··· Data listing ···

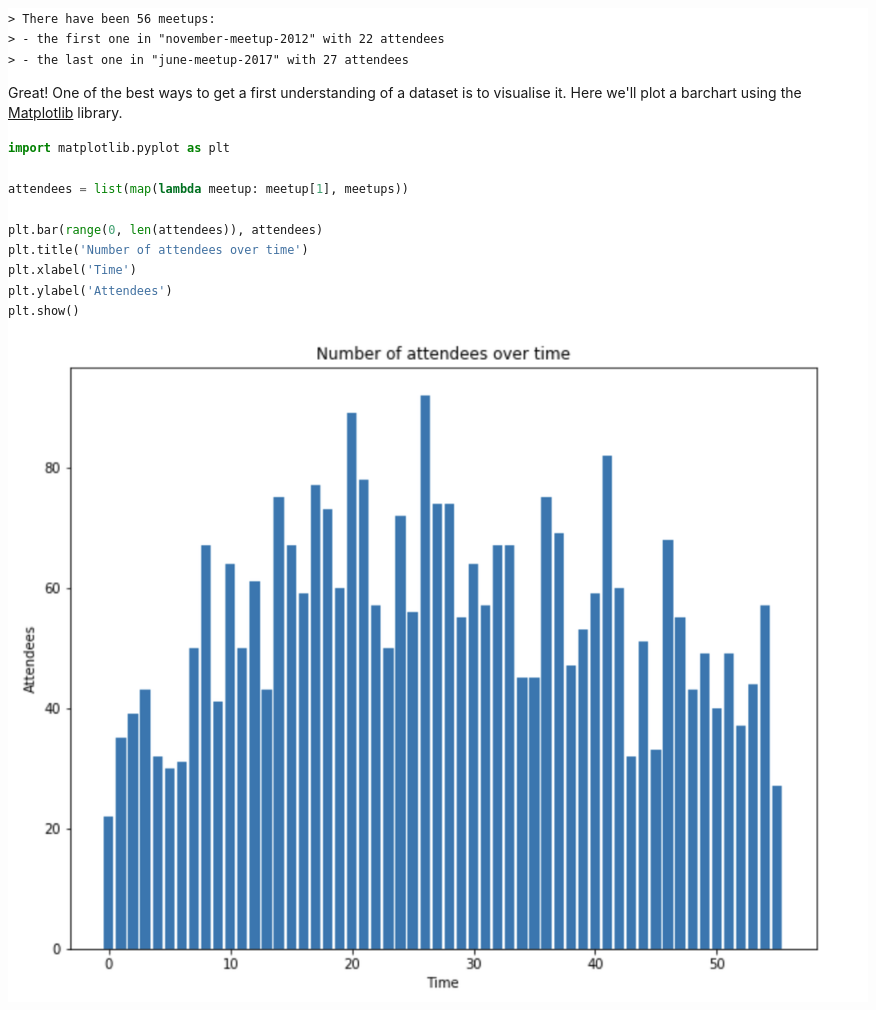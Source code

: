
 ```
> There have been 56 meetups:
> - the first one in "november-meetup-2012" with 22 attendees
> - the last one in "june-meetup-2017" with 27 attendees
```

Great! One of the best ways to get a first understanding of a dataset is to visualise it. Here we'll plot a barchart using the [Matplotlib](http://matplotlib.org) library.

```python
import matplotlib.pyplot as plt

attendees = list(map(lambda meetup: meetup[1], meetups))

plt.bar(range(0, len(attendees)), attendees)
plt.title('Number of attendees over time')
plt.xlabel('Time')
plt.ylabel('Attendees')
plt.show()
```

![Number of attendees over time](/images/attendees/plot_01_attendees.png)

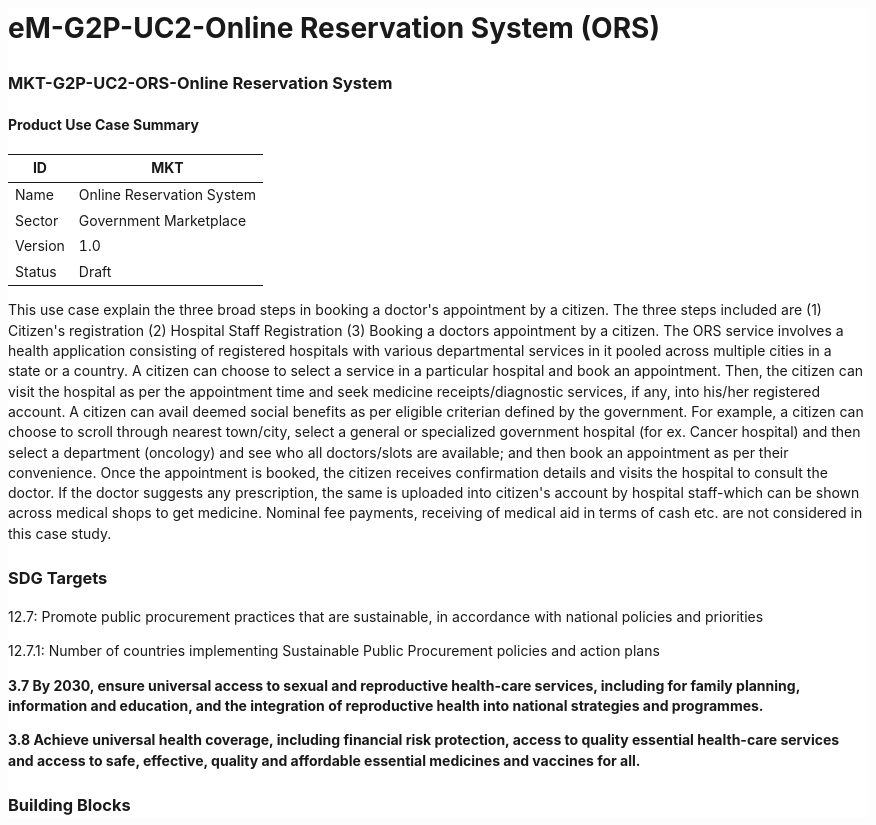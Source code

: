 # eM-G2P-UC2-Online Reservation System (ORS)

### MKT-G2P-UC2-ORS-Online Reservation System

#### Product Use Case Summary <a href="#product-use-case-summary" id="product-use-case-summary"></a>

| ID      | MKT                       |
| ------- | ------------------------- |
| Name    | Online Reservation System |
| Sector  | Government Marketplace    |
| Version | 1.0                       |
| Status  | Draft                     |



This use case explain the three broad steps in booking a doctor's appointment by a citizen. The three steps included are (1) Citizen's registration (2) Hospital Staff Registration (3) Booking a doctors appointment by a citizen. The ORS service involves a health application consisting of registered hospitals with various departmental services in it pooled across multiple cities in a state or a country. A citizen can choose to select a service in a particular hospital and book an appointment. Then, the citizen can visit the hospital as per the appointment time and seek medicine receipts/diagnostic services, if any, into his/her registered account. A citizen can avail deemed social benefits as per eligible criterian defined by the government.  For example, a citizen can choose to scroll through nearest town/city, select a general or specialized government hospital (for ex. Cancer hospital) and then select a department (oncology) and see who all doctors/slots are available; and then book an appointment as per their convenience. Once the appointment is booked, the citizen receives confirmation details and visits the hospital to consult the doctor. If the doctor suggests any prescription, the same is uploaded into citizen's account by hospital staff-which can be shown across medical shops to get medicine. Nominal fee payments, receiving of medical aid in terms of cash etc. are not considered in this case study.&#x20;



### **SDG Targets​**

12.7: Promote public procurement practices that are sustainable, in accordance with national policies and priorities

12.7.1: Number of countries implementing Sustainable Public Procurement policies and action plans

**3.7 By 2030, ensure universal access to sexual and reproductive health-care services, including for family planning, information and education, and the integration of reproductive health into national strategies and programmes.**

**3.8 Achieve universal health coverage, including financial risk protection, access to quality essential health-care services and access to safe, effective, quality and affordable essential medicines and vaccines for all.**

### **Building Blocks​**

···
··· Data listing ···

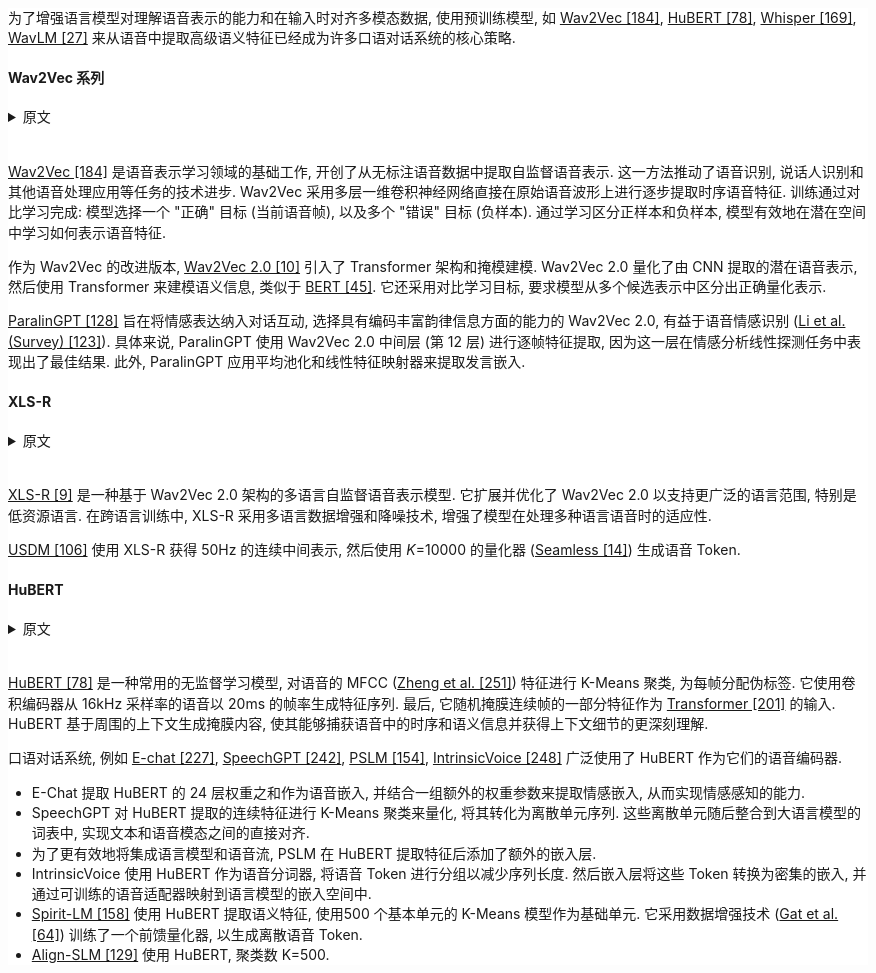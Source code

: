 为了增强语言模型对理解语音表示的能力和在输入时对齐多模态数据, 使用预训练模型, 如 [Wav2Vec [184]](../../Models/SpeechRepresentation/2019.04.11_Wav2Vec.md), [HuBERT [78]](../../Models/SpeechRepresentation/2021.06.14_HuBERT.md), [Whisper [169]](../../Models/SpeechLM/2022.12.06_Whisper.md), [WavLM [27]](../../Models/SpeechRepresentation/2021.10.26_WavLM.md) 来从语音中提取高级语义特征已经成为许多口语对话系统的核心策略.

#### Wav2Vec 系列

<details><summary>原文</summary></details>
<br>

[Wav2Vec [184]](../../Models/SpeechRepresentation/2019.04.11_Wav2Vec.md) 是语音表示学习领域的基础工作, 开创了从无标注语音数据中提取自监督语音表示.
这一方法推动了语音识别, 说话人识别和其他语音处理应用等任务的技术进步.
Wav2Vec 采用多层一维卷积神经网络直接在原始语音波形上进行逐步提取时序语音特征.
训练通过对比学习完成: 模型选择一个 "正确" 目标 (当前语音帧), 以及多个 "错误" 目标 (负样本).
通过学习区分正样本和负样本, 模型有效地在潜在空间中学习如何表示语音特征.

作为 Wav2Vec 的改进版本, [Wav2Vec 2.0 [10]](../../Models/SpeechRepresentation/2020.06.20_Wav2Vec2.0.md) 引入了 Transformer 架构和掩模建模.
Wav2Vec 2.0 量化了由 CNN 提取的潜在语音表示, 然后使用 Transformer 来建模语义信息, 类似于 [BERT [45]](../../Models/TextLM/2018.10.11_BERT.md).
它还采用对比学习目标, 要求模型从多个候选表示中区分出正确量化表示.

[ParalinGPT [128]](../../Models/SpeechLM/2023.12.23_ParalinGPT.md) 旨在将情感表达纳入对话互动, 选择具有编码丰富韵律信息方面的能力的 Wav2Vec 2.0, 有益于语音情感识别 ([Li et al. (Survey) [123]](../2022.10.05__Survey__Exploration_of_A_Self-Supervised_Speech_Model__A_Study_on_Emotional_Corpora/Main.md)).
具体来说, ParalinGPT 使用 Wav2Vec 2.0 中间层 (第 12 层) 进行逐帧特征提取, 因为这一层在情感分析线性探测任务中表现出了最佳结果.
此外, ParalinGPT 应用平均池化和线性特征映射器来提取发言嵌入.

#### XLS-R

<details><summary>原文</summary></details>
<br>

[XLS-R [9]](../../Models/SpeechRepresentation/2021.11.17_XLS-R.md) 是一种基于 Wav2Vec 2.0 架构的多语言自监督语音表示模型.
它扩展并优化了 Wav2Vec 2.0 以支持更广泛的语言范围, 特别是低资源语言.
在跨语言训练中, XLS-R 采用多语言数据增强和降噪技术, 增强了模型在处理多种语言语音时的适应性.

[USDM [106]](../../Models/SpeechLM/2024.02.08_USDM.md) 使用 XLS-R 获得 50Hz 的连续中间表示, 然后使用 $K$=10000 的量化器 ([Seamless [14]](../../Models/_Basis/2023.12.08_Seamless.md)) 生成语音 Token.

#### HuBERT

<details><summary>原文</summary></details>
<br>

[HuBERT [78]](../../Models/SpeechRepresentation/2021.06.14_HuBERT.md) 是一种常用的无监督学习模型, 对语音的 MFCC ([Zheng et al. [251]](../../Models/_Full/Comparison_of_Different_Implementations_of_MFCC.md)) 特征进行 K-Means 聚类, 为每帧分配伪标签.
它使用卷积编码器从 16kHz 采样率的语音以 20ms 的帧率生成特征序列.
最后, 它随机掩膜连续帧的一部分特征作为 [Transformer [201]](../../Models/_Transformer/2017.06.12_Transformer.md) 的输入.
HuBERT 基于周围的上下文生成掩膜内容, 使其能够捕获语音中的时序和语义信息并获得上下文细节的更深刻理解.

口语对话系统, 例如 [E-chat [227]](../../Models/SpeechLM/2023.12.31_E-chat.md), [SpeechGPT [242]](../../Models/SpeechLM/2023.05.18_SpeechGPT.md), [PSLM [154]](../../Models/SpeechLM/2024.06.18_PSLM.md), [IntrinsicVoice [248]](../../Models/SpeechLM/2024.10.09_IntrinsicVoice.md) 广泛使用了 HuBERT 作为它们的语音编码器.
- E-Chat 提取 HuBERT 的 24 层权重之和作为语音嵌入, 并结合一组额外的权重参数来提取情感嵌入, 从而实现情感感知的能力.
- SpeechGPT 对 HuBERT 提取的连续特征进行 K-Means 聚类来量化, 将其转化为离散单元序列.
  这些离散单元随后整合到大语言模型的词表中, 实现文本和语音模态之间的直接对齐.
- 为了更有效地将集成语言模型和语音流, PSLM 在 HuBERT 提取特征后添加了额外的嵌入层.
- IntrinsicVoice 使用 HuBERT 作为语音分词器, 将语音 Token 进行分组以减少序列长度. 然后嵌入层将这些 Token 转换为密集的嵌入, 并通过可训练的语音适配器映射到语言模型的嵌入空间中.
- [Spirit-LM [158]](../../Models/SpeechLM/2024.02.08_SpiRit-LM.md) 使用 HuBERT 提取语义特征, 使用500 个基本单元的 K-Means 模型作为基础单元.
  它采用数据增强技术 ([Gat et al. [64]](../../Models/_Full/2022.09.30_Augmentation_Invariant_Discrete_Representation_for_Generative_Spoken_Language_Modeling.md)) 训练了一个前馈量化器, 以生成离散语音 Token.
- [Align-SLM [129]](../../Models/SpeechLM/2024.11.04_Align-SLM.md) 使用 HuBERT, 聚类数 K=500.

···

▸ **What to do**:
Only one stretch of the data above is needed. Restate it word for word, from the line containing "### MKT-G2P-UC2-ORS-Online Reservation System" through the line containing "12.7: Promote public", both ends included.

▸ **Solution to the exercise**:
### MKT-G2P-UC2-ORS-Online Reservation System

#### Product Use Case Summary <a href="#product-use-case-summary" id="product-use-case-summary"></a>

| ID      | MKT                       |
| ------- | ------------------------- |
| Name    | Online Reservation System |
| Sector  | Government Marketplace    |
| Version | 1.0                       |
| Status  | Draft                     |



This use case explain the three broad steps in booking a doctor's appointment by a citizen. The three steps included are (1) Citizen's registration (2) Hospital Staff Registration (3) Booking a doctors appointment by a citizen. The ORS service involves a health application consisting of registered hospitals with various departmental services in it pooled across multiple cities in a state or a country. A citizen can choose to select a service in a particular hospital and book an appointment. Then, the citizen can visit the hospital as per the appointment time and seek medicine receipts/diagnostic services, if any, into his/her registered account. A citizen can avail deemed social benefits as per eligible criterian defined by the government.  For example, a citizen can choose to scroll through nearest town/city, select a general or specialized government hospital (for ex. Cancer hospital) and then select a department (oncology) and see who all doctors/slots are available; and then book an appointment as per their convenience. Once the appointment is booked, the citizen receives confirmation details and visits the hospital to consult the doctor. If the doctor suggests any prescription, the same is uploaded into citizen's account by hospital staff-which can be shown across medical shops to get medicine. Nominal fee payments, receiving of medical aid in terms of cash etc. are not considered in this case study.&#x20;



### **SDG Targets​**

12.7: Promote public procurement practices that are sustainable, in accordance with national policies and priorities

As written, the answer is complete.